Łacina w liceum - ocena na studiach?

: sob 20 sty 2007, 17:56
autor: Allia
Czy to prawda, że jeśli ktoś uczył się łaciny w liceum a póżniej wybiera ten kierunek na studiach, to nie musi chodzić na wykłady, bo przepisuje mu się ocenę z liceum?

: sob 20 sty 2007, 18:10
autor: innuendo
Zależy na jaki kierunek idziesz i jaki masz stopień.

: sob 20 sty 2007, 18:40
autor: Celtis
teraz już się chyba ocen nie przepisuje ot, tak, trzeba zdać egzamin zwalniający z zajęć.

: sob 20 sty 2007, 18:42
autor: Allia
Ocena 4 lub 5, a kierunek jakiś bardziej humanistyczny, jeszcze nie wiem jaki dokładnie... A np. gdyby była to germanistyka? Można wtedy mieć ocenę z łaciny?

: sob 20 sty 2007, 19:30
autor: ini
To wszystko zależy od wykładowcy. Jeśli masz wpisaną olimpiadę, to większość zwalnia. Ja od niedawna robię test zwalniający, bo okazało się, że studenci mimo znajomości łaciny mają różny poziom wiedzy.

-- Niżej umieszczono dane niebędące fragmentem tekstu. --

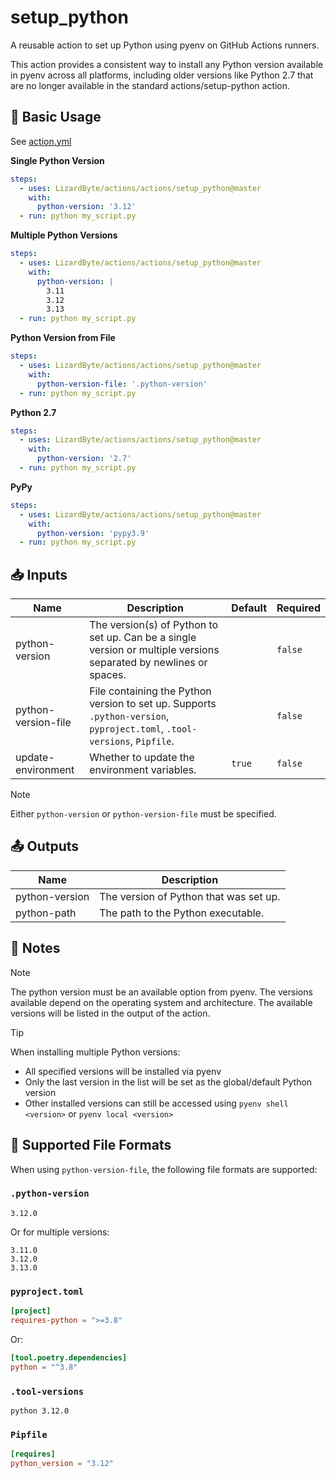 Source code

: # setup_python

A reusable action to set up Python using pyenv on GitHub Actions runners.

This action provides a consistent way to install any Python version available in pyenv across all platforms,
including older versions like Python 2.7 that are no longer available in the standard actions/setup-python action.

## 🚀 Basic Usage

See [action.yml](action.yml)

**Single Python Version**
```yaml
steps:
  - uses: LizardByte/actions/actions/setup_python@master
    with:
      python-version: '3.12'
  - run: python my_script.py
```

**Multiple Python Versions**
```yaml
steps:
  - uses: LizardByte/actions/actions/setup_python@master
    with:
      python-version: |
        3.11
        3.12
        3.13
  - run: python my_script.py
```

**Python Version from File**
```yaml
steps:
  - uses: LizardByte/actions/actions/setup_python@master
    with:
      python-version-file: '.python-version'
  - run: python my_script.py
```

**Python 2.7**
```yaml
steps:
  - uses: LizardByte/actions/actions/setup_python@master
    with:
      python-version: '2.7'
  - run: python my_script.py
```

**PyPy**
```yaml
steps:
  - uses: LizardByte/actions/actions/setup_python@master
    with:
      python-version: 'pypy3.9'
  - run: python my_script.py
```

## 📥 Inputs

| Name                | Description                                                                                                              | Default | Required |
|---------------------|--------------------------------------------------------------------------------------------------------------------------|---------|----------|
| python-version      | The version(s) of Python to set up. Can be a single version or multiple versions separated by newlines or spaces.        |         | `false`  |
| python-version-file | File containing the Python version to set up. Supports `.python-version`, `pyproject.toml`, `.tool-versions`, `Pipfile`. |         | `false`  |
| update-environment  | Whether to update the environment variables.                                                                             | `true`  | `false`  |

> [!NOTE]
> Either `python-version` or `python-version-file` must be specified.

## 📤 Outputs

| Name           | Description                            |
|----------------|----------------------------------------|
| python-version | The version of Python that was set up. |
| python-path    | The path to the Python executable.     |

## 📝 Notes

> [!NOTE]
> The python version must be an available option from pyenv. The versions available depend on the operating system and
> architecture. The available versions will be listed in the output of the action.

> [!TIP]
> When installing multiple Python versions:
> - All specified versions will be installed via pyenv
> - Only the last version in the list will be set as the global/default Python version
> - Other installed versions can still be accessed using `pyenv shell <version>` or `pyenv local <version>`

## 📂 Supported File Formats

When using `python-version-file`, the following file formats are supported:

### `.python-version`
```
3.12.0
```

Or for multiple versions:
```
3.11.0
3.12.0
3.13.0
```

### `pyproject.toml`
```toml
[project]
requires-python = ">=3.8"
```

Or:
```toml
[tool.poetry.dependencies]
python = "^3.8"
```

### `.tool-versions`
```
python 3.12.0
```

### `Pipfile`
```toml
[requires]
python_version = "3.12"
```
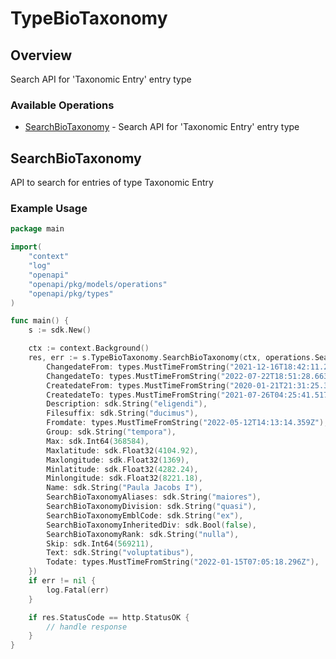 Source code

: # TypeBioTaxonomy

## Overview

Search API for 'Taxonomic Entry' entry type

### Available Operations

* [SearchBioTaxonomy](#searchbiotaxonomy) - Search API for 'Taxonomic Entry' entry type

## SearchBioTaxonomy

API to search for entries of type Taxonomic Entry

### Example Usage

```go
package main

import(
	"context"
	"log"
	"openapi"
	"openapi/pkg/models/operations"
	"openapi/pkg/types"
)

func main() {
    s := sdk.New()

    ctx := context.Background()
    res, err := s.TypeBioTaxonomy.SearchBioTaxonomy(ctx, operations.SearchBioTaxonomyRequest{
        ChangedateFrom: types.MustTimeFromString("2021-12-16T18:42:11.269Z"),
        ChangedateTo: types.MustTimeFromString("2022-07-22T18:51:28.663Z"),
        CreatedateFrom: types.MustTimeFromString("2020-01-21T21:31:25.345Z"),
        CreatedateTo: types.MustTimeFromString("2021-07-26T04:25:41.517Z"),
        Description: sdk.String("eligendi"),
        Filesuffix: sdk.String("ducimus"),
        Fromdate: types.MustTimeFromString("2022-05-12T14:13:14.359Z"),
        Group: sdk.String("tempora"),
        Max: sdk.Int64(368584),
        Maxlatitude: sdk.Float32(4104.92),
        Maxlongitude: sdk.Float32(1369),
        Minlatitude: sdk.Float32(4282.24),
        Minlongitude: sdk.Float32(8221.18),
        Name: sdk.String("Paula Jacobs I"),
        SearchBioTaxonomyAliases: sdk.String("maiores"),
        SearchBioTaxonomyDivision: sdk.String("quasi"),
        SearchBioTaxonomyEmblCode: sdk.String("ex"),
        SearchBioTaxonomyInheritedDiv: sdk.Bool(false),
        SearchBioTaxonomyRank: sdk.String("nulla"),
        Skip: sdk.Int64(569211),
        Text: sdk.String("voluptatibus"),
        Todate: types.MustTimeFromString("2022-01-15T07:05:18.296Z"),
    })
    if err != nil {
        log.Fatal(err)
    }

    if res.StatusCode == http.StatusOK {
        // handle response
    }
}
```
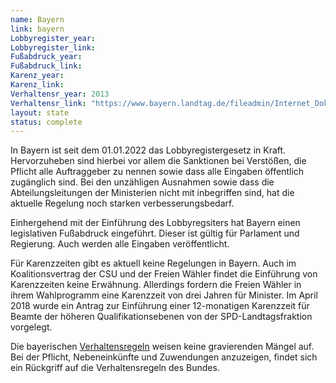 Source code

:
 ```yaml
---
name: Bayern
link: bayern
Lobbyregister_year:
Lobbyregister_link: 
Fußabdruck_year:
Fußabdruck_link: 
Karenz_year: 
Karenz_link: 
Verhaltensr_year: 2013
Verhaltensr_link: "https://www.bayern.landtag.de/fileadmin/Internet_Dokumente/Sonstiges_A/AI/Verhaltensregeln.pdf"
layout: state
status: complete
---
```


In Bayern ist seit dem 01.01.2022 das Lobbyregistergesetz in Kraft. Hervorzuheben sind hierbei vor allem die Sanktionen bei Verstößen, die Pflicht alle Auftraggeber zu nennen sowie dass alle Eingaben öffentlich zugänglich sind. Bei den unzähligen Ausnahmen sowie dass die Abteilungsleitungen der Ministerien nicht mit inbegriffen sind, hat die aktuelle Regelung noch starken verbesserungsbedarf.

Einhergehend mit der Einführung des Lobbyregsiters hat Bayern einen legislativen Fußabdruck eingeführt. Dieser ist gültig für Parlament und Regierung. Auch werden alle Eingaben veröffentlicht.

Für Karenzzeiten gibt es aktuell keine Regelungen in Bayern. Auch im Koalitionsvertrag der CSU und der Freien Wähler findet die Einführung von Karenzzeiten keine Erwähnung. Allerdings fordern die Freien Wähler in ihrem Wahlprogramm eine Karenzzeit von drei Jahren für Minister. Im April 2018 wurde ein Antrag zur Einführung einer 12-monatigen Karenzzeit für Beamte der höheren Qualifikationsebenen von der SPD-Landtagsfraktion vorgelegt.

Die bayerischen [Verhaltensregeln](https://www.bayern.landtag.de/fileadmin/Internet_Dokumente/Sonstiges_A/AI/Verhaltensregeln.pdf) weisen keine gravierenden Mängel auf. Bei der Pflicht, Nebeneinkünfte und Zuwendungen anzuzeigen, findet sich ein Rückgriff auf die Verhaltensregeln des Bundes.
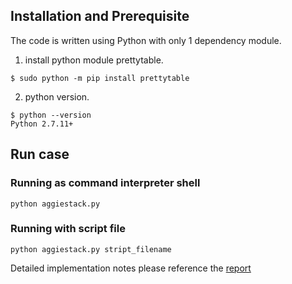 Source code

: ## Installation and Prerequisite
The code is written using Python with only 1 dependency module.  

1. install python module prettytable.  
```shell
$ sudo python -m pip install prettytable
```
2. python version.  
```shell
$ python --version
Python 2.7.11+
```

## Run case
### Running as command interpreter shell
```shell
python aggiestack.py
```
### Running with script file
```shell
python aggiestack.py stript_filename
```


Detailed implementation notes please reference the [report](./report.md)  
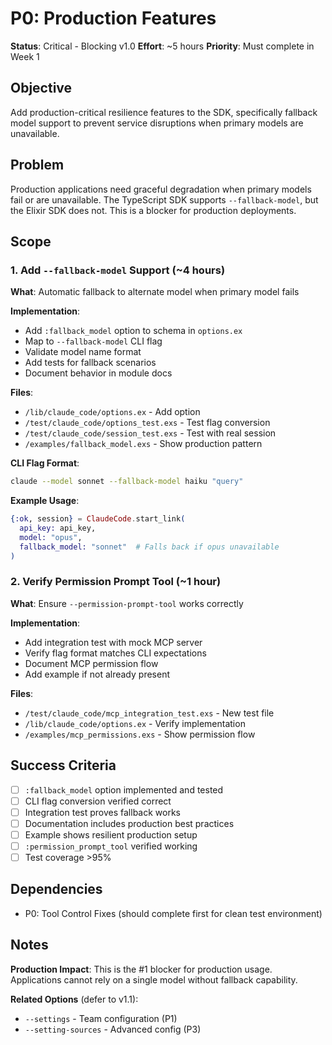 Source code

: # P0: Production Features

**Status**: Critical - Blocking v1.0
**Effort**: ~5 hours
**Priority**: Must complete in Week 1

## Objective

Add production-critical resilience features to the SDK, specifically fallback model support to prevent service disruptions when primary models are unavailable.

## Problem

Production applications need graceful degradation when primary models fail or are unavailable. The TypeScript SDK supports `--fallback-model`, but the Elixir SDK does not. This is a blocker for production deployments.

## Scope

### 1. Add `--fallback-model` Support (~4 hours)

**What**: Automatic fallback to alternate model when primary model fails

**Implementation**:
- Add `:fallback_model` option to schema in `options.ex`
- Map to `--fallback-model` CLI flag
- Validate model name format
- Add tests for fallback scenarios
- Document behavior in module docs

**Files**:
- `/lib/claude_code/options.ex` - Add option
- `/test/claude_code/options_test.exs` - Test flag conversion
- `/test/claude_code/session_test.exs` - Test with real session
- `/examples/fallback_model.exs` - Show production pattern

**CLI Flag Format**:
```bash
claude --model sonnet --fallback-model haiku "query"
```

**Example Usage**:
```elixir
{:ok, session} = ClaudeCode.start_link(
  api_key: api_key,
  model: "opus",
  fallback_model: "sonnet"  # Falls back if opus unavailable
)
```

### 2. Verify Permission Prompt Tool (~1 hour)

**What**: Ensure `--permission-prompt-tool` works correctly

**Implementation**:
- Add integration test with mock MCP server
- Verify flag format matches CLI expectations
- Document MCP permission flow
- Add example if not already present

**Files**:
- `/test/claude_code/mcp_integration_test.exs` - New test file
- `/lib/claude_code/options.ex` - Verify implementation
- `/examples/mcp_permissions.exs` - Show permission flow

## Success Criteria

- [ ] `:fallback_model` option implemented and tested
- [ ] CLI flag conversion verified correct
- [ ] Integration test proves fallback works
- [ ] Documentation includes production best practices
- [ ] Example shows resilient production setup
- [ ] `:permission_prompt_tool` verified working
- [ ] Test coverage >95%

## Dependencies

- P0: Tool Control Fixes (should complete first for clean test environment)

## Notes

**Production Impact**: This is the #1 blocker for production usage. Applications cannot rely on a single model without fallback capability.

**Related Options** (defer to v1.1):
- `--settings` - Team configuration (P1)
- `--setting-sources` - Advanced config (P3)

Niektórzy karzą nauczyć się sentencji itp.

: wt 30 sty 2007, 22:21
autor: Attila
Koleżanka zdawała maturę z łaciny. Teraz chodzi na studia kompletnie nie związane z tym językiem, ale łacinę ma. Maturę zdała bardzo dobrze, ale wykładowca nie zgodził się na przepisanie oceny. Zwolnił ją z zajęć w pierwszym semestrze, ale do sprawdzianów ma podchodzić razem z innymi.

: śr 31 sty 2007, 15:18
autor: Allia
Czyli nie ma konkretnych wytycznych co do tego? Bo pytałam jeszcze kilku osób, ale mówiły, że miały przepisaną ocenę. Nawet chyba nie chodzą na żadne sprawdziany, mają po prostu stopień "gratis" z liceum.

: czw 01 lut 2007, 11:36
autor: perperuna
Zdaje się, że to jest jedna z tzw. kwestii umownych, czyli zależy od kaprysu pracowników uczelni ;)

: czw 01 lut 2007, 13:25
autor: Allia
A gdyby istniała możliwość przepisania oceny, to trzeba mieć też zdaną maturę? Czy to również żależy od wykładowcy?

: czw 01 lut 2007, 16:12
autor: Castlereigh
Nie, to też jest umowne - czy matura zwalnia, czy ocena na świadectwie. Zwykle powinien ustalić to wydział (władze dziekańskie) i tak jest na przykład na UW. Ale widać zdarzają się uczelnie - przykłady podane przez innych - na których dziekaństwo nie wydało jakiejś jednej zasady, wtedy decyzję podejmuje wykładowca na lektoracie łaciny. Głupie to, ale tak jest.

: ndz 11 lut 2007, 16:03
autor: Heliotis
Z tego co wiem, mój znajomy z prawa na UJ miał ocenę przepisaną (jakaś niepisana zasada, że przepisuje się od 4 wzwyż). Ja na MISH-u mam obowiązkową łacinę, ale umówiłam się z wykładowczynią, że będzie mi przepisywać ocenę z gramatyk na klasycznej, więc chodzić nie muszę. Dla tych, co klasycznej nie robią, na samym początku studiów był egzamin zwalniający z kursu - jeśli ktoś go nie zdawał, musi skończyć ten kurs, nawet jeśli miał na świadectwie 5 z łaciny lub zdawał z niej maturę.

Pozdrawiam,
H.

: ndz 11 lut 2007, 18:26
autor: ini
Wszystko zależy od tego, ile godzin łaciny miało się w liceum, ile lat, co się robiło na zajęciach, a co potrzeba na studiach. Na innych kierunkach potrzeba innego materiału. Na medycynie potrzeba słów medycznych, itp. Dlatego to wykładowcy oceniają, czy ktoś może być zwolniony, czy nie.
Skąd dziekanat może wiedzieć, który ze studentów co umie, co miał na łacinie itp. Miałam różne przypadki i różnie je rozpatrywałam. Np: dziewczyna przez dwa lata miała same modlitwy, sentencje, zero gramatyki, zero tłumaczenia tekstów - ta musiała chodzić na łacinę. Natomiast w tej samej grupie był chłopak, który miał łacinę na takim poziomie, że mógł iść na FK bez egzaminu - ten był zwolniony, mimo, że nie pisał matury z łaciny (miał przepisaną ocenę ze świadectwa z zajęć). Jeszcze jedna rzecz to ocena w liceum. Przecież jest inna skala ocen: liceum: 1-6, studia: 2-5. Jeśli ktoś miał w liceum 2 (dopuszczający) to na studiach 2 to ndst.